# High-Performance Pandas: eval() and query()
As we've already seen in previous sections, the power of the PyData stack is built upon the ability of NumPy and Pandas to push basic operations into C via an intuitive syntax: examples are vectorized/broadcasted operations in NumPy, and grouping-type operations in Pandas. While these abstractions are efficient and effective for many common use cases, they often rely on the creation of temporary intermediate objects, which can cause undue overhead in computational time and memory use.

As of version 0.13 (released January 2014), Pandas includes some experimental tools that allow you to directly access C-speed operations without costly allocation of intermediate arrays. These are the eval() and query() functions, which rely on the Numexpr package. In this notebook we will walk through their use and give some rules-of-thumb about when you might think about using them.

## Motivating query() and eval(): Compound Expressions
We've seen previously that NumPy and Pandas support fast vectorized operations; for example, when adding the elements of two arrays:

In [13]:
import numpy as np
rng = np.random.RandomState(42)
x = rng.rand(1000000)
y = rng.rand(1000000)
%timeit x + y

100 loops, best of 3: 13.6 ms per loop


In [8]:
%timeit np.fromiter((xi + yi for xi, yi in zip(x, y)), dtype=x.dtype, count=len(x))

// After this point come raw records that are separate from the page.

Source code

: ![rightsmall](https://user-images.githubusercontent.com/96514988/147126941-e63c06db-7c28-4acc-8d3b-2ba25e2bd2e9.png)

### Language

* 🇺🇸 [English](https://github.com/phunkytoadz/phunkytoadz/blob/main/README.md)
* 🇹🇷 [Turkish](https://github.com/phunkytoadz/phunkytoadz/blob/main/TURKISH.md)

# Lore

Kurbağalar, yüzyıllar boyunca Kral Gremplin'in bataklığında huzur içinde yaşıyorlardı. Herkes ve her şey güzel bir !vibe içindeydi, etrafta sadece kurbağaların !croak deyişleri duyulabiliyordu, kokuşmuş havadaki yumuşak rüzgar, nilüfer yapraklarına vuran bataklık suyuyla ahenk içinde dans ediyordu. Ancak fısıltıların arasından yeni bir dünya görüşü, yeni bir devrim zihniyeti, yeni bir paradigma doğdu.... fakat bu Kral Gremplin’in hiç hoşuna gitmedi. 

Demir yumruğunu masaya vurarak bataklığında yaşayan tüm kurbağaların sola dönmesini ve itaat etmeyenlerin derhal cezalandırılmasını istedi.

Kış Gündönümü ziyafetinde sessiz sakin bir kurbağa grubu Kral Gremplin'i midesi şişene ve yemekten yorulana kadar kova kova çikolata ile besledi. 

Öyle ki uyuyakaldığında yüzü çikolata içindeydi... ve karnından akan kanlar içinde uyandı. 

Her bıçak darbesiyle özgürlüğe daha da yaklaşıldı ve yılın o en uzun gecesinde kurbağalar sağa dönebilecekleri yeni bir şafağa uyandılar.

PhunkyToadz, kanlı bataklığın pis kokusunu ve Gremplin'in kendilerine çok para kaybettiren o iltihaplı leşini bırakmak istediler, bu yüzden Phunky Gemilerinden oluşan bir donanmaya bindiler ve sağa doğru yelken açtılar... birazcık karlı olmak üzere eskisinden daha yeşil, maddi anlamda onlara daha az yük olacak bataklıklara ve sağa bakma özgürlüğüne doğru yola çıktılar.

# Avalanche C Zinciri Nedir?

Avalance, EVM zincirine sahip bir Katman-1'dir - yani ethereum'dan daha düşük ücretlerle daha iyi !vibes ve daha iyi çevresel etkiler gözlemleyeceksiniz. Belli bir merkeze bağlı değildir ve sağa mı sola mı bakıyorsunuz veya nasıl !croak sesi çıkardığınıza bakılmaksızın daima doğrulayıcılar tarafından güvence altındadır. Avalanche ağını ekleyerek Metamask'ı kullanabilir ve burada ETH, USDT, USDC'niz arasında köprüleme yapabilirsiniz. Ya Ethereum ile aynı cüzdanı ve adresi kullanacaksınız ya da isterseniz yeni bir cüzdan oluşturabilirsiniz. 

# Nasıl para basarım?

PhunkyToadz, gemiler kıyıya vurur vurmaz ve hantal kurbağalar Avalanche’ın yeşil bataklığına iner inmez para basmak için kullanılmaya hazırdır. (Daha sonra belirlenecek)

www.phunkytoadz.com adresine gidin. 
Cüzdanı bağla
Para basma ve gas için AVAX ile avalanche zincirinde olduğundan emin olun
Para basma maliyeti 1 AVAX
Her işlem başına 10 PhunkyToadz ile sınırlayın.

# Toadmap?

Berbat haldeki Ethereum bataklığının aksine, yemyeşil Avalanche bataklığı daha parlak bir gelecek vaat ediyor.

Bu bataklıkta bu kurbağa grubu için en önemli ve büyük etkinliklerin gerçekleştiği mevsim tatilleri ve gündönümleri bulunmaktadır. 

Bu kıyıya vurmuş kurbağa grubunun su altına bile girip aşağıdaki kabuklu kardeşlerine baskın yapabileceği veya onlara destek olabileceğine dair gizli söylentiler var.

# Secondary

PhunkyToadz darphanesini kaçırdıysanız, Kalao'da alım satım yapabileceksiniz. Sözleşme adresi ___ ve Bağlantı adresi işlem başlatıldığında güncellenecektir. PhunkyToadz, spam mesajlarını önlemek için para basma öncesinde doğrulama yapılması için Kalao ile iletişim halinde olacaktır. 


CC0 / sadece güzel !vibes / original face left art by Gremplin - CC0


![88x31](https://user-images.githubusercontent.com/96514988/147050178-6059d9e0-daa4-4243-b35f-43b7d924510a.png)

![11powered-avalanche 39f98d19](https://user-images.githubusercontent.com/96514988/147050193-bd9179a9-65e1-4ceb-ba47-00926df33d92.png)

1 loop, best of 3: 649 ms per loop


But this abstraction can become less efficient when computing compound expressions. For example, consider the following expression.

In [10]:
mask = (x > 0.5) & (y < 0.5)

because NumPy evaluates each subexpression, this is roughly equivalent to the following.

In [11]:
tmp1 = (x > 0.5)
tmp2 = (x < 0.5)
mask = tmp1 & tmp2

In other words, every intermediate step is explicitly allocated in memory. If the x and y arrays are very large, this can lead to significant memory and computational overhead. The Numexpr library gives you the ability to compute this type of compound expression element by element, without the need to allocate full intermediate arrays. The [Numexpr](https://github.com/pydata/numexpr) documentation has more details, but for the time being it is sufficient to say that the library accepts a string giving the NumPy-style expression you'd like to compute:

In [17]:
import numexpr
mask_numexpr = numexpr.evaluate('(x > 0.5) & (y < 0.5)')
np.allclose(mask, mask_numexpr)

False

he benefit here is that Numexpr evaluates the expression in a way that does not use full-sized temporary arrays, and thus can be much more efficient than NumPy, especially for large arrays. The Pandas eval() and query() tools that we will discuss here are conceptually similar, and depend on the Numexpr package.

## pandas.eval() for Efficient Operations
The eval() function in Pandas uses string expressions to efficiently compute operations using DataFrames. For example, consider the following DataFrames:

In [18]:
import pandas as pd
nrows, ncols = 100000, 100
rng = np.random.RandomState(42)
df1, df2, df3, df4 = (pd.DataFrame(rng.rand(nrows, ncols))
                      for i in range(4))

To compute the sum of all four DataFrames using the typical Pandas approach, we can just write the sum:

In [19]:
%timeit df1 + df2 + df3 + df4

1 loop, best of 3: 373 ms per loop


Same approach can be done using **pd.eval** by constructing the expression as a string

In [20]:
%timeit pd.eval ('df1 + df2 + df3 + df4')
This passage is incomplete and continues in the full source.